# Holiday Inn Club Vacations Holiday Hills (#1004)  Branson



## JT62 (Feb 5, 2017)

Hi, I am trying to exchange for a week here. I want a 2 bedroom and am trying to find out what I should choose on the RCI website. I'd obviously like to stay in the nicest possible unit!
Options are:
Friday check in  6 (4) and 6 (6)
Saturday check in   6 (4) and 6 (6)
Sunday check in   6 (4) and 6 (6)
No three bedrooms are available to exchange right now.
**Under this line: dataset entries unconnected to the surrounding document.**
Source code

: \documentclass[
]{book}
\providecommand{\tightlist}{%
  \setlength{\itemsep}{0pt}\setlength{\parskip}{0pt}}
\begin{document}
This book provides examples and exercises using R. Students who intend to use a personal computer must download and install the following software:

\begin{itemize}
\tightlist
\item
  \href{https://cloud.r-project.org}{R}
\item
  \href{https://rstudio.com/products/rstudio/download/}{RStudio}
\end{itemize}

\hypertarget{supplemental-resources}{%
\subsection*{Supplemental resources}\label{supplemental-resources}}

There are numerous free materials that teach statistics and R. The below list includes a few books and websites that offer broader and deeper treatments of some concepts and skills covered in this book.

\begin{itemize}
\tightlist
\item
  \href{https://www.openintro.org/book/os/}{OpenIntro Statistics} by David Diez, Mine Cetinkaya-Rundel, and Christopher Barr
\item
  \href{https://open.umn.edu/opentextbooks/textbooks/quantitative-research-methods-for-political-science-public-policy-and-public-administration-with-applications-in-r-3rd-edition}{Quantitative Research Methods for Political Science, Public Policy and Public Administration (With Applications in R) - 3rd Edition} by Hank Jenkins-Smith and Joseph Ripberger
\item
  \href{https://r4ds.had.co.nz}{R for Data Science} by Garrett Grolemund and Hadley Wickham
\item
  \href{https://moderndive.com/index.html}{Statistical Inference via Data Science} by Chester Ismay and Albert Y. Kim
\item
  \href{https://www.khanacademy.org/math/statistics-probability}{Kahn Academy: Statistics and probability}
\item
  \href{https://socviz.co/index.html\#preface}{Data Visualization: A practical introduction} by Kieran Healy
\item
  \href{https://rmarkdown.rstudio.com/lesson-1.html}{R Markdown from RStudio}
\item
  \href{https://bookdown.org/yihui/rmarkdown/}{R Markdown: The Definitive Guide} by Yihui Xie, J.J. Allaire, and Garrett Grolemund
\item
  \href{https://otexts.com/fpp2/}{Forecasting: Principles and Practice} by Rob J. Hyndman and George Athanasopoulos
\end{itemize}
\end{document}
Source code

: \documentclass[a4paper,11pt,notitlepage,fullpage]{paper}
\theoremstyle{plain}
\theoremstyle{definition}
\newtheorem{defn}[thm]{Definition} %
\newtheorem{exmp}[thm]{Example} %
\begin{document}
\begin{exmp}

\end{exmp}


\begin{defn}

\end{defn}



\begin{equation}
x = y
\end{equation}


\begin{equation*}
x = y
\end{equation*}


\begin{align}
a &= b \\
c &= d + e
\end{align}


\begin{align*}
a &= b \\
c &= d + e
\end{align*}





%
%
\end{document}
All things being equal I'd prefer Saturday check in but it's not a deal breaker.
Dh and I will be there. We are inviting my cousin and her husband for a couple of days, so would like the privacy for 2 couples.

Thanks for any advice.


----------



## JT62 (Feb 5, 2017)

So additional information. I called the resort and was told that the 6 (4) are Lodge and the 6 (6) are Presidential. So am I correct in assuming I should choose Presidential? This will be for Saturday check in.


----------



## rapmarks (Feb 5, 2017)

I am not sure, but I stayed in both kinds and the one I believe was presidential was great, so much better than the other.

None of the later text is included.